# Feeling Insignificant



## Rex1603 (Feb 5, 2011)

.


----------



## Manning (Jan 23, 2011)

I'm only 5'5" and 110lb and feel relatively fit if that serves as any consolation.


----------



## cavemanslaststand (Jan 6, 2011)

Thanks for sharing -- It is brave. Self-loathing does happen a lot around here 

Like your ideas about re-inventing yourself, but don't trip. Inventory your current "saving graces" to focus where you're currently talented and proud. It will help your confidence in self-summary conversations with people and future interviews.

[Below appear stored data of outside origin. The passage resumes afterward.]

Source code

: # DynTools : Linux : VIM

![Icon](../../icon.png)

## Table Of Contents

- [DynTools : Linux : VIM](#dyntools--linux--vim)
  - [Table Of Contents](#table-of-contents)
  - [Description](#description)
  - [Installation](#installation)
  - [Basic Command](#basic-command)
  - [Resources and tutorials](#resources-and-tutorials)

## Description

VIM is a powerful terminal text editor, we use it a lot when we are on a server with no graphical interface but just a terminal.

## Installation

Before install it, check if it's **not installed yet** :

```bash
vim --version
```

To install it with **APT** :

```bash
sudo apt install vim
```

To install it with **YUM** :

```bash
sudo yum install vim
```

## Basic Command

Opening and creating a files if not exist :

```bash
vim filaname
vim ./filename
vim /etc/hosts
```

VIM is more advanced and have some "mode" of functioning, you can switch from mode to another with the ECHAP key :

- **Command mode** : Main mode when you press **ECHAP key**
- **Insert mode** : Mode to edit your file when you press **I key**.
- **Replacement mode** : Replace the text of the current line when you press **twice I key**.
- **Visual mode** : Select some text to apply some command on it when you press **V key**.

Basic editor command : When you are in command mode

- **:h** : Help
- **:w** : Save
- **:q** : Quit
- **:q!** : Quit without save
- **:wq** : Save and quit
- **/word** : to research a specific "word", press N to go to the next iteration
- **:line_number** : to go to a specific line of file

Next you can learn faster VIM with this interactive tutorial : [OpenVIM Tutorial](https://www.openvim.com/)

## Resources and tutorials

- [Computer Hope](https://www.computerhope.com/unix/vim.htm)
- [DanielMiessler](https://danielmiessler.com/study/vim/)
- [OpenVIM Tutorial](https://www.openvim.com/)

Sounds like you have a terrific plan to make yourself presentable -- Will definitely help attract people to you in the social and professional circles. In 5 years you will have a new set of challenges and may look back to regret time on a wasted feelings (of shortcomings and potentially self-loath) when you could have spent that time on improving your self-marketing which you seem to be taking the strides toward.


----------



## Manning (Jan 23, 2011)

Oh I have a problem with self loathing too, I feel compared to many to be quite the imbecile, and probably value intelligence more then it is healthy for someone with my Intrinsic aptitude; I’m just too stubborn to let go.


----------



## Darko (Jul 29, 2010)

I'm a male, 5'3" and 105 lbs. I am also 22 and balding. I have extremely hairy legs and arms and hairy hobbit feet. I have a pasty complexion. I have two small, brown moles on the left side of my face and one small mole above my right lip which I've always secretly hated. I have asthma and have had kidney stones. Needless to say I am sickly. I have pimples on my back. I bite my fingernails. I have the ideal body for any male (sarcasm). I really haven't got a chance with women because I can't protect them, I mean it's obvious isn't it? Now do you feel any better about yourself?


----------